How to Print th Name of a Variable in Python
In Python, there is no direct, built-in function to get the name of a variable as a string. This is because a variable is just a name or "label" that refers to an object in memory, and a single object can have multiple names pointing to it. Therefore, the concept of an object's "one true name" doesn't exist.
However, for debugging and logging purposes, it is often useful to display the name of a variable alongside its value. This guide will cover the modern, Pythonic way to do this using f-strings, as well as older, more complex introspection methods and their significant limitations.
Understanding the Challenge: Names are Labels, Not Properties
Before diving into solutions, it's crucial to understand why this is a non-trivial task. In Python, a variable is not an object that contains a name. Instead, the name is a reference in a "namespace" that points to an object.
a = [1, 2, 3]
b = a # 'a' and 'b' now point to the exact same list object in memory.
If you had a hypothetical get_name() function, what should get_name(b) return? 'a' or 'b'? Because of this ambiguity, Python does not provide a simple tool for this. The solutions below are workarounds for specific use cases like debugging.
Method 1: Using f-string Debugging (Python 3.8+)
Introduced in Python 3.8, an enhancement to f-strings provides the best, most direct, and safest way to display a variable's name and its value for debugging.
Example of problem: you want to print a variable's name and its value without typing them both out.
name = "Tom"
# Repetitive code:
print(f"name = {name}")
Solution: simply add an equals sign (=) inside the curly braces of an f-string.
name = "Tom"
# ✅ Correct: Use the f-string self-documenting expression.
print(f"{name=}")
# You can even include whitespace for readability.
age = 30
print(f"{age = }")
Output:
name='Tom'
age = 30
If you need only the variable name as a string, you can build on this trick by splitting the resulting string.
name = "Tom"
variable_name_str = f"{name=}".split('=')[0]
print(variable_name_str)
Output:
name
Method 2: Introspection with globals() and locals()
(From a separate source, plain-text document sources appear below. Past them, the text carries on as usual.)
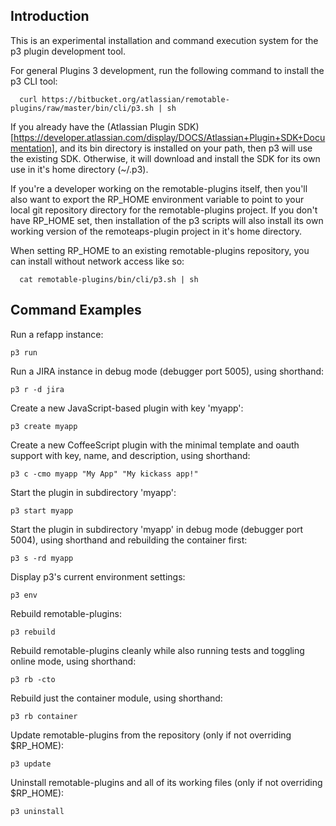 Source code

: ## Introduction

This is an experimental installation and command execution system for the p3 plugin development tool.

For general Plugins 3 development, run the following command to install the p3 CLI tool:

	  curl https://bitbucket.org/atlassian/remotable-plugins/raw/master/bin/cli/p3.sh | sh

If you already have the (Atlassian Plugin SDK)[https://developer.atlassian.com/display/DOCS/Atlassian+Plugin+SDK+Documentation],
and its bin directory is installed on your path, then p3 will use the existing SDK.  Otherwise, it will download and install
the SDK for its own use in it's home directory (~/.p3).

If you're a developer working on the remotable-plugins itself, then you'll also want to export the RP_HOME environment
variable to point to your local git repository directory for the remotable-plugins project.  If you don't have RP_HOME set,
then installation of the p3 scripts will also install its own working version of the remoteaps-plugin project in it's home directory.

When setting RP_HOME to an existing remotable-plugins repository, you can install without network access like so:

	  cat remotable-plugins/bin/cli/p3.sh | sh

## Command Examples

Run a refapp instance:

    p3 run

Run a JIRA instance in debug mode (debugger port 5005), using shorthand:

    p3 r -d jira

Create a new JavaScript-based plugin with key 'myapp':

    p3 create myapp

Create a new CoffeeScript plugin with the minimal template and oauth support with key, name, and description, using shorthand:

    p3 c -cmo myapp "My App" "My kickass app!"

Start the plugin in subdirectory 'myapp':

    p3 start myapp

Start the plugin in subdirectory 'myapp' in debug mode (debugger port 5004), using shorthand and rebuilding the container first:

    p3 s -rd myapp

Display p3's current environment settings:

    p3 env

Rebuild remotable-plugins:

    p3 rebuild

Rebuild remotable-plugins cleanly while also running tests and toggling online mode, using shorthand:

    p3 rb -cto

Rebuild just the container module, using shorthand:

    p3 rb container

Update remotable-plugins from the repository (only if not overriding $RP_HOME):

    p3 update

Uninstall remotable-plugins and all of its working files (only if not overriding $RP_HOME):

    p3 uninstall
For older Python versions or more advanced use cases, you can manually search through the dictionaries of defined variables returned by the globals() and locals() functions. This is a "brute-force" method that comes with significant caveats.
Example of problem: you need a function that can programmatically find the name of a variable passed to it.
Solution: the following function iterates through the global namespace to find a name that points to the given object.
def get_variable_name(variable):
# Get the dictionary of global variables.
global_vars = globals()
# Find the first name that matches the variable's object ID.
for name, value in global_vars.items():
if id(value) == id(variable):
return name
return None
first_variable = "A"
my_pet = "Leo"
print(f"The name of the variable is: '{get_variable_name(first_variable)}'")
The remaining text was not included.